# Forex Explained



## jtmlee (11 June 2010)

Has anyone heard of this education company promoting their proprietary methods of trading? I went to a recent seminar which seems ok for someone wanting to learn to trade forex but needs a helping hand.

It cost $4K for 2 day course and you get proprietary indicators to trade mechanically and free life time support on MT4. 

Thanks in advance


----------



## professor_frink (11 June 2010)

Hi jtmlee,

Just had a look at their site and thought I'd post a couple of things(never heard of them before you posted)

From their site:



> Day 1 comprises of the following modules -
> 
> - Forex Basics
> - Choosing a Broker
> ...




You can get most of the basics from here:

http://www.babypips.com/school/

For an introduction to charting, have a look here:

http://www.investopedia.com/university/technical/

You can find some interesting ideas of indicators here(there are lots more but this is a good start)

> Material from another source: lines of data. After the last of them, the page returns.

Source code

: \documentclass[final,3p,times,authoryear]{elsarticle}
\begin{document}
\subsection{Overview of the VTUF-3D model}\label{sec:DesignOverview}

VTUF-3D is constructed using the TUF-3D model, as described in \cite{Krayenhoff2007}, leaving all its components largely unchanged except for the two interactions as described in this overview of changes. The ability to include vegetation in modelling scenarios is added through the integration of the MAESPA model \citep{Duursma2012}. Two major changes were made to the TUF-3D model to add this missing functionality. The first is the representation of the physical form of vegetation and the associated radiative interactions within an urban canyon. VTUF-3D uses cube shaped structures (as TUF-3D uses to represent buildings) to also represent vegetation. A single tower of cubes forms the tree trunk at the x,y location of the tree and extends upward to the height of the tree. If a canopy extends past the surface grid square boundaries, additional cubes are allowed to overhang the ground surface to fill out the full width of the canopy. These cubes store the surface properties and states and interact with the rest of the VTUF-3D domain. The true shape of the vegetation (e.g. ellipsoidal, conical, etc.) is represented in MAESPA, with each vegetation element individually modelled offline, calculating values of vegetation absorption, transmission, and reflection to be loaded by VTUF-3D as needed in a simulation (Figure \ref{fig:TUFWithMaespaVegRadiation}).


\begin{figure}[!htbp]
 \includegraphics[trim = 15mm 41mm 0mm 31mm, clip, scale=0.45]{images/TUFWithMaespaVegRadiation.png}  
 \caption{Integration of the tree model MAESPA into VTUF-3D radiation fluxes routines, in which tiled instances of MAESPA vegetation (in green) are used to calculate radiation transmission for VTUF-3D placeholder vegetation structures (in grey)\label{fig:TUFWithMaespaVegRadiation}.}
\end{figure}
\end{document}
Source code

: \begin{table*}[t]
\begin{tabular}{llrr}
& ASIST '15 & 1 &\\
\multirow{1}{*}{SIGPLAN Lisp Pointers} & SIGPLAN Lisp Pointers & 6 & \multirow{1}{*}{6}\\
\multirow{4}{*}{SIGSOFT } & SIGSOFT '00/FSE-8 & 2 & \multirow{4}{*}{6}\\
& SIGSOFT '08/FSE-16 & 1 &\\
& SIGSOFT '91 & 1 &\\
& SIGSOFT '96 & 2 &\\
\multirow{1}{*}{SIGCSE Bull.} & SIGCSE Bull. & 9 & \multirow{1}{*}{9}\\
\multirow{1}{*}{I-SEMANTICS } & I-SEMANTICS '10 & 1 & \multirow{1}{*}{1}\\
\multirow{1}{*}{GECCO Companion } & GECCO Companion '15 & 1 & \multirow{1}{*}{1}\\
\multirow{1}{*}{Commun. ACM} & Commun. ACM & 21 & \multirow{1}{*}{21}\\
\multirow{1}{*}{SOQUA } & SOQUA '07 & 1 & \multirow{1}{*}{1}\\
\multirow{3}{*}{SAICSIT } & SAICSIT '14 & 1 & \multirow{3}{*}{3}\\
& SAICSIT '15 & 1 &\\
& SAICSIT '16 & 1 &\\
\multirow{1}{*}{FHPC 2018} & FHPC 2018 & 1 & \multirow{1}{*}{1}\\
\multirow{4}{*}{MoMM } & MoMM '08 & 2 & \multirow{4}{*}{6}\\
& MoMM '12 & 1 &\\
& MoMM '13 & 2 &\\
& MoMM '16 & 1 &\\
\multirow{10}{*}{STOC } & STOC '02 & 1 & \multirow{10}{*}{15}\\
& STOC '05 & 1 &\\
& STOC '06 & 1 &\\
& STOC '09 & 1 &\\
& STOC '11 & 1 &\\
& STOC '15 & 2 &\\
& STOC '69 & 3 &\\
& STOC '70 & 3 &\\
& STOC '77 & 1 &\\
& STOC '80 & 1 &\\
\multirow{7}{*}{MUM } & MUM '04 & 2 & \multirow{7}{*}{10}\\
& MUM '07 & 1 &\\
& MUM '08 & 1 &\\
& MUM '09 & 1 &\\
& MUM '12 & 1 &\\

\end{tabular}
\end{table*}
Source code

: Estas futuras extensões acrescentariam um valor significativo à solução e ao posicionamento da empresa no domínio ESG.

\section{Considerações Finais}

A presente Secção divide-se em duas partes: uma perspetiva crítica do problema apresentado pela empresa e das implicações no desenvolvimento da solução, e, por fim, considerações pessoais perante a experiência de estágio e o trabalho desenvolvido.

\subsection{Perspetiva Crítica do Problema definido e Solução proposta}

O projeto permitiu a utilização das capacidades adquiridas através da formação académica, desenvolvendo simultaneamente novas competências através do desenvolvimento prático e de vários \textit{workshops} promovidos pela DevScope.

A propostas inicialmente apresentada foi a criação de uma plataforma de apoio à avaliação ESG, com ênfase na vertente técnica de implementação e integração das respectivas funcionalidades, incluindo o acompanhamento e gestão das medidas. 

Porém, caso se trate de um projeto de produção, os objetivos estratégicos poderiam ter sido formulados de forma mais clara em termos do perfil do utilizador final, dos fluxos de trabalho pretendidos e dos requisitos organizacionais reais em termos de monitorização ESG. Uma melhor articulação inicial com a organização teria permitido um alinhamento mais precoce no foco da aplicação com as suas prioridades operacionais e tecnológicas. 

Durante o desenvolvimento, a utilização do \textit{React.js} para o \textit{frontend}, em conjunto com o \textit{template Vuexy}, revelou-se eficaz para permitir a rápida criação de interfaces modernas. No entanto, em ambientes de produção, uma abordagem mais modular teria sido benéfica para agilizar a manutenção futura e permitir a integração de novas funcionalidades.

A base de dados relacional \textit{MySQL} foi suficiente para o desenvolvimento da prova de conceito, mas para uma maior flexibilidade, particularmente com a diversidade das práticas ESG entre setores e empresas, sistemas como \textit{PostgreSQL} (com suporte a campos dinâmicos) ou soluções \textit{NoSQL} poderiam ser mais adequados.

http://www.trading-naked.com/Articles_and_Reprints.htm

http://www.trading-naked.com/Setups.htm

Pivot points:

http://www.tradejuice.com/forex/pivot-point-trading-mm.htm

http://www.fxstreet.com/forex-tools/pivot-point-calculator/



> Day 2 builds on the principles taught on day 1 teaching the following -
> 
> - Building a Personal Trading Plan
> - Entry Conditions
> ...




http://www.trading-naked.com/Articles_and_Reprints.htm

There are a lot of articles on that page that will go into this side of things. Have a search around the forum here and you should be able to find most of these topics covered by people here too.

Really no need to go and spend thousands to be taught most of this stuff when you can get it all for free


----------



## elbabam (28 July 2010)

Professor is right. A friend of mine did the course. Nothing you can't learn for free if you take the time do your research properly.

Cheers


----------



## Joe Blow (28 July 2010)

This thread is now being closed and any further discussion of Forex Explained on ASF is now prohibited.

An individual with an email address directly associated with Forex Explained posted in this thread this evening posing as someone who had been to one of their seminars and was considering doing their course. At no point did this person reveal their association with the company. We do not tolerate this kind of unethical and deliberately deceptive behaviour at ASF and we have now permanently suspended this person's account.


----------